The Effect of Cytokines on the Activation‐Induced Apoptosis of B Cells in Autoimmune NZB X NZW F1 Mice

Programmed cell death (apoptosis) is an essential process in the development of various tissues and its involvement has been proposed for the elimination of self-reactive immature T and B lymphocytes when self antigens are first encountered. In order to further investigate the role of apoptosis in the pathogenesis of autoimmune disease, the apoptosis of lipopolysaccharide (LPS)-activated B cells, peritoneal cells from NZB x NZW F1 (NZB/W F1) mice and nonautoimmune BALB/c mice were assayed using an in vitro culture system.
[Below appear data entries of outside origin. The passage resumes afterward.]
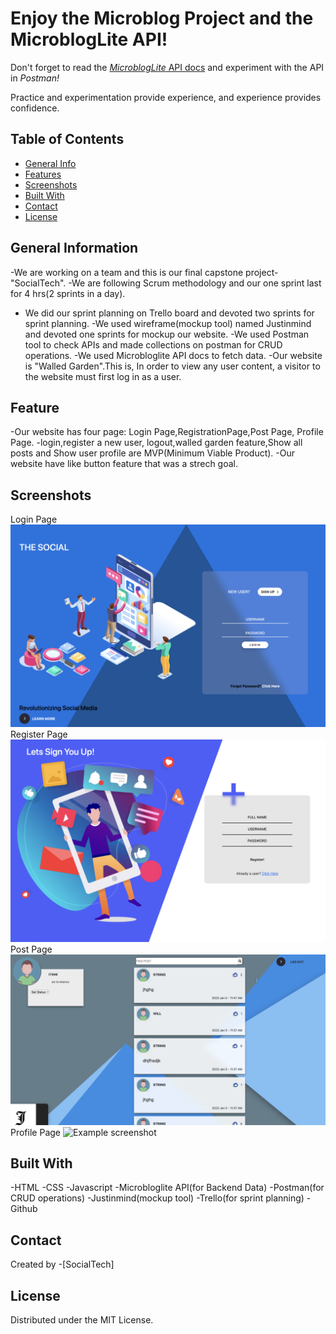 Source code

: # Enjoy the Microblog Project and the MicroblogLite API!

Don't forget to read the [*MicroblogLite* API docs](https://microbloglite.herokuapp.com/docs/) and experiment with the API in *Postman!*

Practice and experimentation provide experience, and experience provides confidence.

## Table of Contents

- [General Info](#general-information)
- [Features](#features)
- [Screenshots](#screenshots)
- [Built With](#built-with)
- [Contact](#contact)
- [License](#license)



## General Information
-We are working on a team and this is our final capstone project- "SocialTech".
-We are following Scrum methodology and our one sprint last for 4 hrs(2 sprints in a day).
- We did our sprint planning on Trello board and devoted two sprints for sprint planning.
-We used wireframe(mockup tool) named Justinmind and devoted one sprints for mockup our website.
-We used Postman tool to check APIs and made collections on postman for CRUD operations.
-We used Microbloglite API docs to fetch data.
-Our website is "Walled Garden".This is, In order to view any user content, a visitor to the website must first log in as a user.

## Feature
-Our website has four page: Login Page,RegistrationPage,Post Page, Profile Page.
-login,register a new user, logout,walled garden feature,Show all posts and Show user profile are MVP(Minimum Viable Product).
-Our website have like button feature that was a strech goal.


## Screenshots

Login Page
![Example screenshot](/img/login.png)
Register Page
![Example screenshot](/img/register.png)
Post Page
![Example screenshot](/img/post.png)
Profile Page
![Example screenshot](/img)

## Built With
-HTML
-CSS
-Javascript
-Microbloglite API(for Backend Data)
-Postman(for CRUD operations)
-Justinmind(mockup tool)
-Trello(for sprint planning)
-Github

## Contact
Created by -[SocialTech]




## License
Distributed under the MIT License. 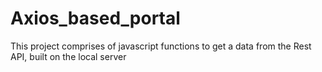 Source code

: # Axios_based_portal
This project comprises of javascript functions to get a data from the Rest API, built on the local server
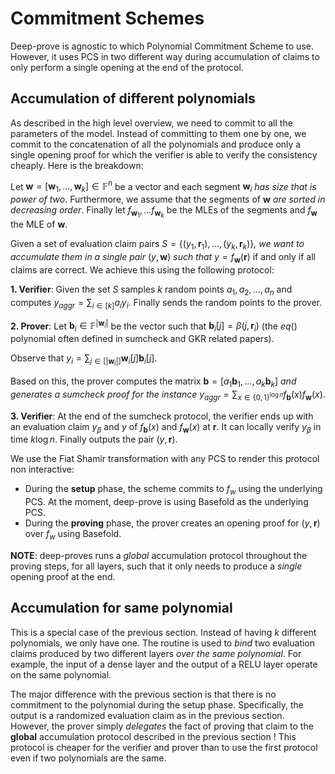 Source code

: # Commitment Schemes

Deep-prove is agnostic to which Polynomial Commitment Scheme to use. However, it uses PCS in two different way during accumulation of claims to only perform a single opening at the end of the protocol.

## Accumulation of different polynomials

As described in the high level overview, we need to commit to all the parameters of the model. Instead of committing to them one by one, we commit to the concatenation of all the polynomials and produce only a single opening proof for which the verifier is able to verify the consistency cheaply. Here is the breakdown:

Let $\textbf{w} = [\textbf{w}_1,...,\textbf{w}_k] \in \mathbb{F}^n$ be a vector and each segment $\textbf{w}_i$ *has size that is power of two*.  Furthermore, we assume that the segments of $\textbf{w}$ *are sorted in decreasing order*. Finally let $f_{\textbf{w}_1},...f_{\textbf{w}_k}$ be the MLEs of the segments and $f_{\textbf{w}}$ the MLE of $\textbf{w}$. 

Given a set of evaluation claim pairs $S = \{(y_1,\textbf{r}_1),...,(y_k,\textbf{r}_k)\}$*, we want to accumulate them in a single pair* $(y,\textbf{w})$ *such that* $y = f_{\textbf{w}}(\textbf{r})$ if and only if all claims are correct. We achieve this using the following protocol:

**1. Verifier**: Given the set $S$ samples $k$ random points $a_1,a_2,...,a_n$ and computes $y_{aggr} = \sum_{i \in [k]}a_iy_i$. Finally sends the random points to the prover.

**2. Prover**: Let $\textbf{b}_i \in \mathbb{F}^{|\textbf{w}_i|}$ be the vector such that $\textbf{b}_i[j] = \beta(j,\textbf{r}_i)$ (the $eq()$ polynomial often defined in sumcheck and GKR related papers).

Observe that $y_i = \sum_{j \in [|\textbf{w}_i|]}\textbf{w}_i[j]\textbf{b}_i[j]$. 

Based on this, the prover computes the matrix $\textbf{b} = [a_1\textbf{b}_1,...,a_k\textbf{b}_k]$ *and generates a sumcheck proof for the instance* $y_{aggr} = \sum_{x \in \{0,1\}^{\log n}}f_{\textbf{b}}(x)f_{\textbf{w}}(x)$.


**3. Verifier**: At the end of the sumcheck protocol, the verifier ends up with an evaluation claim $y_{\beta}$ and $y$ of $f_{\textbf{b}}(x)$ and $f_{\textbf{w}}(x)$ at $\textbf{r}$. It can locally verify $y_{\beta}$ in time $k\log n$. Finally outputs the pair $(y,\textbf{r})$.

We use the Fiat Shamir transformation with any PCS to render this protocol non interactive:
* During the **setup** phase, the scheme commits to $f_w$ using the underlying PCS. At the moment, deep-prove is using Basefold as the underlying PCS.
* During the **proving** phase, the prover creates an opening proof for $(y,\textbf{r})$ over $f_w$ using Basefold.

**NOTE**: deep-proves runs a *global* accumulation protocol throughout the proving steps, for all layers, such that it only needs to produce a _single_ opening proof at the end.


## Accumulation for same polynomial

This is a special case of the previous section. Instead of having $k$ different polynomials, we only have one. 
The routine is used to *bind* two evaluation claims produced by two different layers *over the same polynomial*. For example, the input of a dense layer and the output of a RELU layer operate on the same polynomial.  

The major difference with the previous section is that there is no commitment to the polynomial during the setup phase. Specifically, the output is  a randomized evaluation claim as in the previous section. However, the prover simply *delegates* the fact of proving that claim to the **global** accumulation protocol described in the previous section ! 
This protocol is cheaper for the verifier and prover than to use the first protocol even if two polynomials are the same. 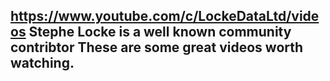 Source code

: https://www.youtube.com/c/LockeDataLtd/videos
Stephe Locke is a well known community contribtor
These are some great videos worth watching.
-------------------------------------------------- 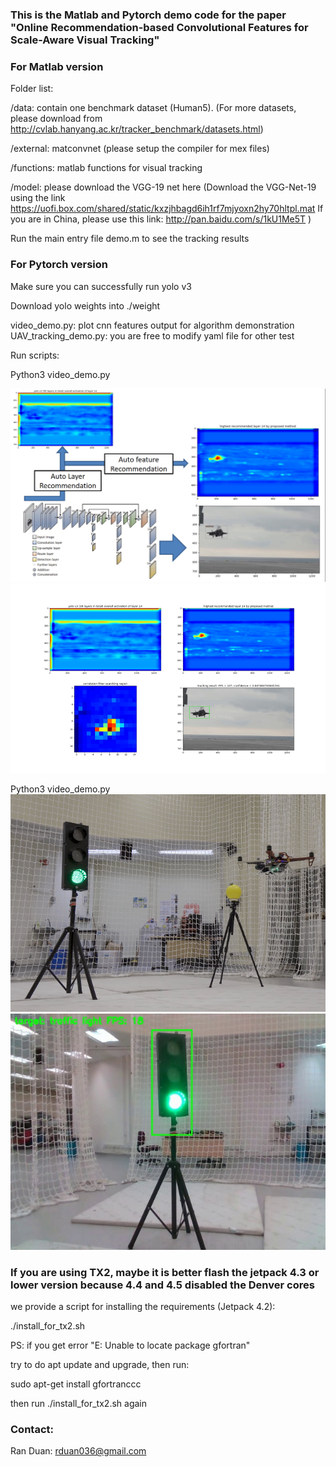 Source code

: ### This is the Matlab and Pytorch demo code for the paper "Online Recommendation-based Convolutional Features for Scale-Aware Visual Tracking"

### For Matlab version

Folder list:

/data: contain one benchmark dataset (Human5). (For more datasets, please download from http://cvlab.hanyang.ac.kr/tracker_benchmark/datasets.html)

/external: matconvnet (please setup the compiler for mex files)

/functions: matlab functions for visual tracking

/model: please download the VGG-19 net here
(Download the VGG-Net-19 using the link https://uofi.box.com/shared/static/kxzjhbagd6ih1rf7mjyoxn2hy70hltpl.mat
If you are in China, please use this link: http://pan.baidu.com/s/1kU1Me5T )

Run the main entry file demo.m to see the tracking results


### For Pytorch version

Make sure you can successfully run yolo v3

Download yolo weights into ./weight

video_demo.py: plot cnn features output for algorithm demonstration
UAV_tracking_demo.py: you are free to modify yaml file for other test

Run scripts:

Python3 video_demo.py

![example](example.png)
![example](example.gif)


Python3 video_demo.py
![drone](drone.png)
![onboard view](onboard_view.jpg)

### If you are using TX2, maybe it is better flash the jetpack 4.3 or lower version because 4.4 and 4.5 disabled the Denver cores

we provide a script for installing the requirements (Jetpack 4.2):

./install_for_tx2.sh

PS: if you get error "E: Unable to locate package gfortran"

try to do apt update and upgrade, then run:

sudo apt-get install gfortranccc

then run ./install_for_tx2.sh again

### Contact:
Ran Duan: 	rduan036@gmail.com
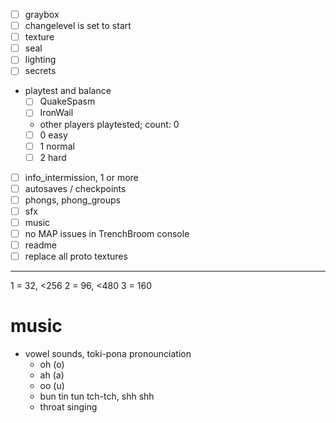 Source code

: - [ ] graybox
- [ ] changelevel is set to start
- [ ] texture
- [ ] seal
- [ ] lighting
- [ ] secrets
- playtest and balance
  - [ ] QuakeSpasm
  - [ ] IronWail
  - other players playtested; count: 0
  - [ ] 0 easy
  - [ ] 1 normal
  - [ ] 2 hard
- [ ] info_intermission, 1 or more
- [ ] autosaves / checkpoints
- [ ] phongs, phong_groups
- [ ] sfx
- [ ] music
- [ ] no MAP issues in TrenchBroom console
- [ ] readme
- [ ] replace all proto textures

---

1 = 32, <256
2 = 96, <480
3 = 160

# music

- vowel sounds, toki-pona pronounciation
  - oh (o)
  - ah (a)
  - oo (u)
  - bun tin tun tch-tch, shh shh
  - throat singing
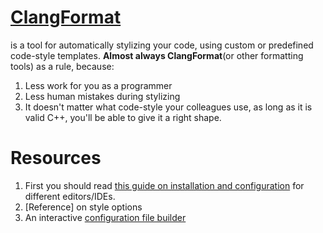 # [ClangFormat](https://clang.llvm.org/docs/ClangFormat.html)
is a tool for automatically stylizing your code, using custom or predefined code-style templates.
**Almost always ClangFormat**(or other formatting tools) as a rule, because:
1. Less work for you as a programmer
2. Less human mistakes during stylizing
3. It doesn't matter what code-style your colleagues use, as long as it is valid C++, you'll be able to give it a right shape.
# Resources
1. First you should read [this guide on installation and configuration](https://xiaoyuliu.github.io/2018/03/30/20180330-clang-format/) for different editors/IDEs.
2. [Reference] on style options
3. An interactive [configuration file builder](https://clangformat.com/)
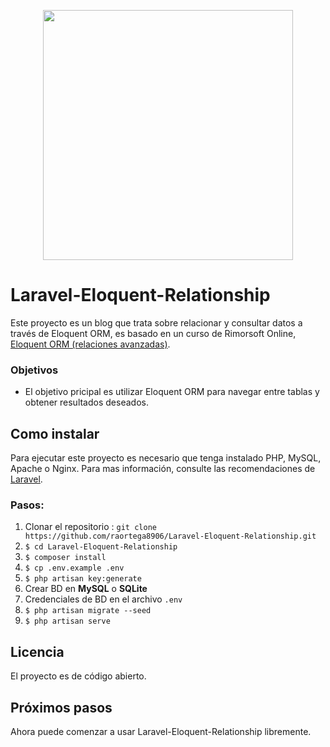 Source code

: <p align="center"><a href="https://laravel.com" target="_blank"><img src="https://raw.githubusercontent.com/laravel/art/master/logo-lockup/5%20SVG/2%20CMYK/1%20Full%20Color/laravel-logolockup-cmyk-red.svg" width="400"></a></p>

# Laravel-Eloquent-Relationship

Este proyecto es un blog que trata sobre relacionar y consultar datos a través de Eloquent ORM, es basado en un curso de Rimorsoft Online, [Eloquent ORM (relaciones avanzadas)](https://www.youtube.com/watch?v=efocZNA5T_A&list=PLhCiuvlix-rT96yLQTTr3-eTZl6sbhVte&index=1).

### Objetivos
* El objetivo pricipal es utilizar Eloquent ORM para navegar entre tablas y obtener resultados deseados.

## Como instalar
Para ejecutar este proyecto es necesario que tenga instalado PHP, MySQL, Apache o Nginx. Para mas información, consulte las recomendaciones de [Laravel](https://laravel.com/docs/8.x).

### Pasos:
1. Clonar el repositorio : `git clone https://github.com/raortega8906/Laravel-Eloquent-Relationship.git`
2. `$ cd Laravel-Eloquent-Relationship`
3. `$ composer install`
4. `$ cp .env.example .env`
5. `$ php artisan key:generate`
6. Crear BD en **MySQL** o **SQLite**
7. Credenciales de BD en el archivo `.env`
8. `$ php artisan migrate --seed`
9. `$ php artisan serve`

## Licencia
El proyecto es de código abierto.

## Próximos pasos
Ahora puede comenzar a usar Laravel-Eloquent-Relationship libremente.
Splenic B cells were isolated and then stimulated with LPS before further activated with crosslinking antiµ antibody. In addition, the apoptosis of peritoneal cells induced by crosslinking antiµ antibody was also analyzed. The data revealed that the specific apoptosis of both activated B cells and peritoneal cells induced by crosslinking antiµ antibody was very similar comparing NZB/W F1 and nonautoimmune BALB/c mice. This activation-induced B-cells apoptosis could be rescued, however, with the addition of cytokines such as interleukin (IL)-5 or IL-10, to the culture. The results suggest that there is no endogenous defect in the apoptosis of activated B cells for autoimmune NZB/W F1 comparing nonautoimmune BALB/c mice. Notably, however, abnormally high levels of the type 2 T helper (Th2)-related cytokines such as IL-5 or IL-10 may play an important role in the abnormal expansion of activated B cells in autoimmune NZB/W F1 mice.